While the simplicity of that argument is appealing, it ignores the fact that Barton presented facts which did not meet the Aguilar-Spinelli tests, so that the Barton court was not called upon to rule, or even comment, on the question of what a judge is permitted to do after those tests have been met.

Accordingly, it is concluded that the excerpt from Barton does not constitute implied dicta to the effect that a second tier review cannot be conducted when the Aguilar-Spinelli tests have been met.
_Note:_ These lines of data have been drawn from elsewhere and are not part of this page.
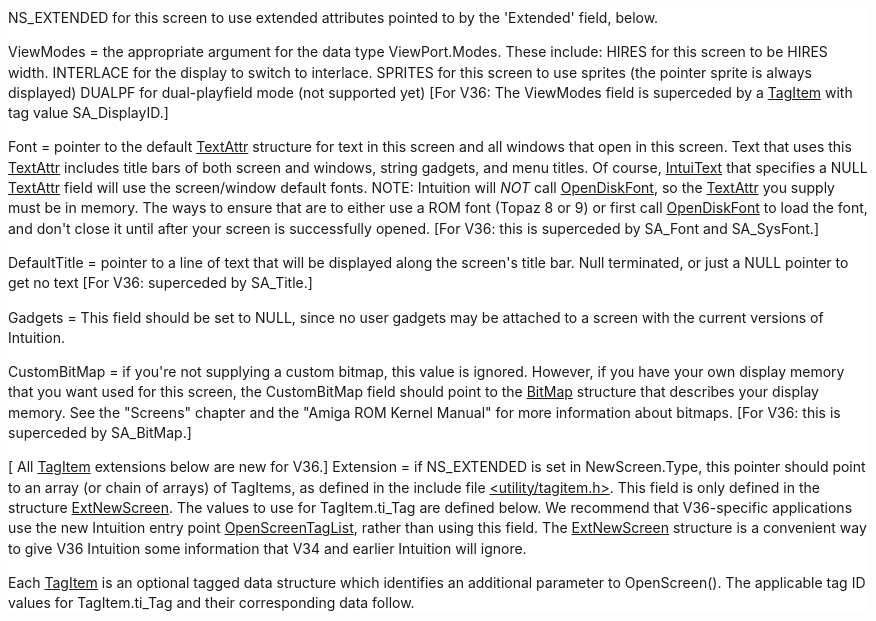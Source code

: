 NS_EXTENDED for this screen to use extended attributes pointed
to by the 'Extended' field, below.

ViewModes = the appropriate argument for the data type ViewPort.Modes.
These include:
HIRES for this screen to be HIRES width.
INTERLACE for the display to switch to interlace.
SPRITES for this screen to use sprites (the pointer
sprite is always displayed)
DUALPF for dual-playfield mode (not supported yet)
[For V36: The ViewModes field is superceded by a [TagItem](_012E) with
tag value SA_DisplayID.]

Font = pointer to the default [TextAttr](_00A8) structure for text in this
screen and all windows that open in this screen.  Text that uses
this [TextAttr](_00A8) includes title bars of both screen and windows,
string gadgets, and menu titles.  Of course, [IntuiText](_00D4) that
specifies a NULL [TextAttr](_00A8) field will use the screen/window default
fonts.  NOTE: Intuition will *NOT* call [OpenDiskFont](../diskfont/OpenDiskFont), so
the [TextAttr](_00A8) you supply must be in memory.  The ways to ensure
that are to either use a ROM font (Topaz 8 or 9) or first
call [OpenDiskFont](../diskfont/OpenDiskFont) to load the font, and don't close it
until after your screen is successfully opened.
[For V36: this is superceded by SA_Font and SA_SysFont.]

DefaultTitle = pointer to a line of text that will be displayed along
the screen's title bar.  Null terminated, or just a NULL pointer
to get no text
[For V36: superceded by SA_Title.]

Gadgets = This field should be set to NULL, since no user gadgets may
be attached to a screen with the current versions of Intuition.

CustomBitMap = if you're not supplying a custom bitmap, this value is
ignored.  However, if you have your own display memory that you
want used for this screen, the CustomBitMap field should point to
the [BitMap](_00A6) structure that describes your display memory.  See the
&#034;Screens&#034; chapter and the &#034;Amiga ROM Kernel Manual&#034; for more
information about bitmaps.
[For V36: this is superceded by SA_BitMap.]

[ All [TagItem](_012E) extensions below are new for V36.]
Extension = if NS_EXTENDED is set in NewScreen.Type, this pointer
should point to an array (or chain of arrays) of TagItems,
as defined in the include file [&#060;utility/tagitem.h&#062;](_012E).   This
field is only defined in the structure [ExtNewScreen](_00DD).
The values to use for TagItem.ti_Tag are defined below.  We
recommend that V36-specific applications use the new Intuition
entry point [OpenScreenTagList](OpenScreenTagList), rather than using this field.
The [ExtNewScreen](_00DD) structure is a convenient way to give V36
Intuition some information that V34 and earlier Intuition will
ignore.

Each [TagItem](_012E) is an optional tagged data structure which identifies
an additional parameter to OpenScreen().  The applicable tag ID
values for TagItem.ti_Tag and their corresponding data follow.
Considering: 1) Justice Rehnquist's comment in Gates that a magistrate in the post-Aguilar-Spinelli era ". . . is freer than under the regime of Aguilar and Spinelli to draw . . . inferences, or to refuse to draw them if he is so minded . . ."; and, 2) the strong federal and Connecticut policy favoring corroboration; and, 3) the absence of precedent that a second tier review cannot be conducted when the Aguilar-Spinelli tests have been met, it is concluded that, even when the letter of theAguilar-Spinelli tests has been met, a judge may proceed to conduct a review of the totality of the circumstances before deciding if probable cause exists.

Turning to the facts of this case (which, as noted above, meet the Aguilar-Spinelli tests), they are, as in Novembrino, "meager indeed." In fact, as Detective Winkler testified, the arrest of the defendant was based solely on information provided by the informant. Thus in this case there was no independent police investigation to corroborate any portion of the informant's report, and there was apparently nothing known to the police from other investigations which corroborated any part of CT Page 5256-FFF the informant's report.
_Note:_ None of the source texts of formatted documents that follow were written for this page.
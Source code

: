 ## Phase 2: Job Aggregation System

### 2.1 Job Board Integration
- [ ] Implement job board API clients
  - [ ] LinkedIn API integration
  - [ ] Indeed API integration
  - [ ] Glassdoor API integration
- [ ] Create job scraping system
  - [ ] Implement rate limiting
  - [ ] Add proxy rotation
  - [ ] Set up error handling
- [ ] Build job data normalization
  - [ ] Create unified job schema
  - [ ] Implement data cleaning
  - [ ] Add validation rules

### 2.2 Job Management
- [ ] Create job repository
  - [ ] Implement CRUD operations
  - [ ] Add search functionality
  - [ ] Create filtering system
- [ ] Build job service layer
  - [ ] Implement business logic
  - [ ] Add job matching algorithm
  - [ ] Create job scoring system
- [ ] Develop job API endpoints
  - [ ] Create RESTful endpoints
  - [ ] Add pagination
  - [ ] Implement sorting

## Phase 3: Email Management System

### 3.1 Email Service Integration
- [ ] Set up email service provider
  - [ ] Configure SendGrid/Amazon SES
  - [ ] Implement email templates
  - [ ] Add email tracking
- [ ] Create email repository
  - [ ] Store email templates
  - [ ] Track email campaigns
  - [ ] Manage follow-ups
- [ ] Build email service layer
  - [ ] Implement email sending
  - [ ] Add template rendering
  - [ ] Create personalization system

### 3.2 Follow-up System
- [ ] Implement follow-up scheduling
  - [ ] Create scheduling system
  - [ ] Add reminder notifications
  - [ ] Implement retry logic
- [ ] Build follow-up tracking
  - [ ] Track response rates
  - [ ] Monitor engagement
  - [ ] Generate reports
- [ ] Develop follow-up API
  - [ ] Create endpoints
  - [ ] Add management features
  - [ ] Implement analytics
As Detective Winkler testified, the Willimantic Police Department sometimes uses undercover officers to observe, and/or to attempt to purchase drugs from, suspected drug dealers; the department could have done either in this case; and, it did not do either. Thus, there were available to the police routine methods of corroborating parts of the informant's report, none of which was employed.

More importantly, there was nothing in the facts known to the police immediately before the defendant's arrest which suggested there was a risk to their ability to effect the arrest of the defendant, or to gather evidence of his alleged crimes, if the arrest were postponed pending a prompt "corroborating" investigation. In fact, the informant had advised Detective Winkler that the defendant sold heroin every day, usually during the same part of the day and at the same place, so that the police could have reasonably presumed that a slight delay would cause no harm.

In this case the facts satisfying Aguilar-Spinelli could not be leaner. Routine investigative methods were available and could have been completed promptly. Attempts to corroborate the informant's tip were likely to help establish the defendant's guilt or innocence. Most significantly, the delay required for corroboration would have been slight and would not likely have prevented the suspect's subsequent arrest or hindered the gathering of evidence against him. Under these facts, it is held that some corroboration of the informant's information, whether from independent investigation or from information already in the hands of the police from other investigations, was required to establish probable cause. In the absence of such corroboration, it is held that probable cause did not exist for the defendant's arrest.

CONCLUSION

The defendant's motion to suppress is granted.